Anyone know how to create a tree like this picture or if there is a underwater plant that is similar. I think this looks so beautfiul. Not sure if the tree was created by wood with a type of moss to make it look like leaves or what.


----------



## BurgerKing (Jul 1, 2008)

I couldn't tell you how to make it exactly like that, but know of a way to make it look pretty similar. You get a few twigs, or whatever, and make the base of the tree and branches if you want. Then put java moss on top of it and it'll eventually look pretty similar. It takes a little while for it to look full but will look sweet. No clue how this guy did it though.

That is a great looking tank though, gotta love nature aquariums.


----------



## Cento (Mar 30, 2005)

Yeah, there are some pretty ridiculously fantastic Aquascapes out there.. Google Aquascape competition and you'll see some insane stuff.. Mostly from South East Asia, Hong Kong and that neck of the woods...

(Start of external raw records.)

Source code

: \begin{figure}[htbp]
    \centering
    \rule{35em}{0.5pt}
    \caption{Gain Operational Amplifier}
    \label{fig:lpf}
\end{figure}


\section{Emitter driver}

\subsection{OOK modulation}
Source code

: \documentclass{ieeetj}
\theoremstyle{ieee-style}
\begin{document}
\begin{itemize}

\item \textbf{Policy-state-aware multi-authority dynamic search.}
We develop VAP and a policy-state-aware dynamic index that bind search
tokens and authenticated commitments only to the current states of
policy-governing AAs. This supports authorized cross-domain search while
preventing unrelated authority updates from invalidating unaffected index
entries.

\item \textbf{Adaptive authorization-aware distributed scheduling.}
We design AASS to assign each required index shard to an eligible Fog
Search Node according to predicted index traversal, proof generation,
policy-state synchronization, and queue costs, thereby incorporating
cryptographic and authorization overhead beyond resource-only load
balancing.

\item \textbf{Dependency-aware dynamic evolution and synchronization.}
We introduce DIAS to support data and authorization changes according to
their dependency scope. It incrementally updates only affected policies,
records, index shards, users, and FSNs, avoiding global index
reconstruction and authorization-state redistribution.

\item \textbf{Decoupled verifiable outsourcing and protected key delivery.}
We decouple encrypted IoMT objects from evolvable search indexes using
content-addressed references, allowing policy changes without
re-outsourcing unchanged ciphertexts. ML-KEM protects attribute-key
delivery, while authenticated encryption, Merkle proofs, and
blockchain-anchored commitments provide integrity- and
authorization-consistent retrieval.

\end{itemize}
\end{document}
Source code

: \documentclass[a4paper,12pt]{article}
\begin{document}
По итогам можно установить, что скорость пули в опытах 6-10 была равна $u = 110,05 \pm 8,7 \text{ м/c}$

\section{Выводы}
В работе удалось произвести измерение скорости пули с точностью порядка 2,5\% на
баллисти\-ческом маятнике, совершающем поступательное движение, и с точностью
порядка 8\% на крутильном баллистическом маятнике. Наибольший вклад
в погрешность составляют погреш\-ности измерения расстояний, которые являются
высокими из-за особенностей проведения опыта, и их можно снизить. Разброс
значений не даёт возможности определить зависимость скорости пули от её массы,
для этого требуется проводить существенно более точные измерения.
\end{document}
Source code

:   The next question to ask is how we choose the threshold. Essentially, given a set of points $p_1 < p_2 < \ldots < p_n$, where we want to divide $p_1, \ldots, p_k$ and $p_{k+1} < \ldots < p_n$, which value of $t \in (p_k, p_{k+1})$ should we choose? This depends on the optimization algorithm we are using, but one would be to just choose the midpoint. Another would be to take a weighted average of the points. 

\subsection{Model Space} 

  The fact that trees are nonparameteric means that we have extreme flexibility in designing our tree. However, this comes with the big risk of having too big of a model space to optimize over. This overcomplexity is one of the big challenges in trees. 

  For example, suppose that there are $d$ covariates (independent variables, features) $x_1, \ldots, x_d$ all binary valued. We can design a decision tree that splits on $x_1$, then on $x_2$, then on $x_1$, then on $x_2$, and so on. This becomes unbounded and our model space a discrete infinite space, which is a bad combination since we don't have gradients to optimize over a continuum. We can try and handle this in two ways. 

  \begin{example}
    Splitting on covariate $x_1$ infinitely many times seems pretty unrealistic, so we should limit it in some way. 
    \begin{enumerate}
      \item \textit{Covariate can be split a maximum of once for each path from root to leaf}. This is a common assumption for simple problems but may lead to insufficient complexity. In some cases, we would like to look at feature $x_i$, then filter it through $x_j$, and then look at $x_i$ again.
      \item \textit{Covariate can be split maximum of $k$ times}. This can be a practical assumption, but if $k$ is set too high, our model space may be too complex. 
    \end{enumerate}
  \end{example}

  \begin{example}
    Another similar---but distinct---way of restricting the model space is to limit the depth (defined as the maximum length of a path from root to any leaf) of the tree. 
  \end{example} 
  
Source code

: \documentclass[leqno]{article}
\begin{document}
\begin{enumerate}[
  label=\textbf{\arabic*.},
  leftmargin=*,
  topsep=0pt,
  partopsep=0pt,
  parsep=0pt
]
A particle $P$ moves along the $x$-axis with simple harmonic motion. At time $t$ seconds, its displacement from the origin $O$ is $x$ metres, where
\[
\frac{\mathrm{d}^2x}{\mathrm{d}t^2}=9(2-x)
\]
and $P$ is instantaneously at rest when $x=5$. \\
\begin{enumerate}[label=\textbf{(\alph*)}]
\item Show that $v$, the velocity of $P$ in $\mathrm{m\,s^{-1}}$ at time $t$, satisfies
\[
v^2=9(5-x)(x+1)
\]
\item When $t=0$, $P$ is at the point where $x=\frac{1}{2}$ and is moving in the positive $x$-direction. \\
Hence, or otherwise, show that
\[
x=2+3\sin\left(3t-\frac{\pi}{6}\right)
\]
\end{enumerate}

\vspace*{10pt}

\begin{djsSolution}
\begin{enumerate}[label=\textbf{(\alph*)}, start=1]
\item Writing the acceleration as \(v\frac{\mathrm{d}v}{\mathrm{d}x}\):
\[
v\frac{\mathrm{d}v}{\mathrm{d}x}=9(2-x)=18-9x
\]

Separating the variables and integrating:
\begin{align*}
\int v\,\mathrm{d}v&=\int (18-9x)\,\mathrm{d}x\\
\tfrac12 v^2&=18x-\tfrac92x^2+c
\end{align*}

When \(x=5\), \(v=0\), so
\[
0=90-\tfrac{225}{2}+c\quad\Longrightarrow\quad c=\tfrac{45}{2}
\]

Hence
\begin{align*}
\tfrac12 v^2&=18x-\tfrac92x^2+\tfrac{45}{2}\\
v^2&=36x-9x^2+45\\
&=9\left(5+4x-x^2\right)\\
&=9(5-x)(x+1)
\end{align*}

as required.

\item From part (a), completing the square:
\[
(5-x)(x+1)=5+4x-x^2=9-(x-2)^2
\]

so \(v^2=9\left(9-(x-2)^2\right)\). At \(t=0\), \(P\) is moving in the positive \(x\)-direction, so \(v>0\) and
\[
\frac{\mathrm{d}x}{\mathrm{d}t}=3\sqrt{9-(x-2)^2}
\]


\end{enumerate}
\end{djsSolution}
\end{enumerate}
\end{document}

I looked into it a little, and as BurgerKing says, its branches and twigs, and they tie on moss with green cotton thread (which eventually rots by the time the moss takes hold) or they use clear thin fishing line.. I actually have seen that picture before. This level of Aquascaping is a real art. These guys/girls are very talented..


----------



## dwarfpike (Jan 22, 2008)

I believe that moss is _Fontinalis antipyretica_ ... it's denser and a deeper green compared to java moss. Also Amano style setups tend to use it much more frequently.


----------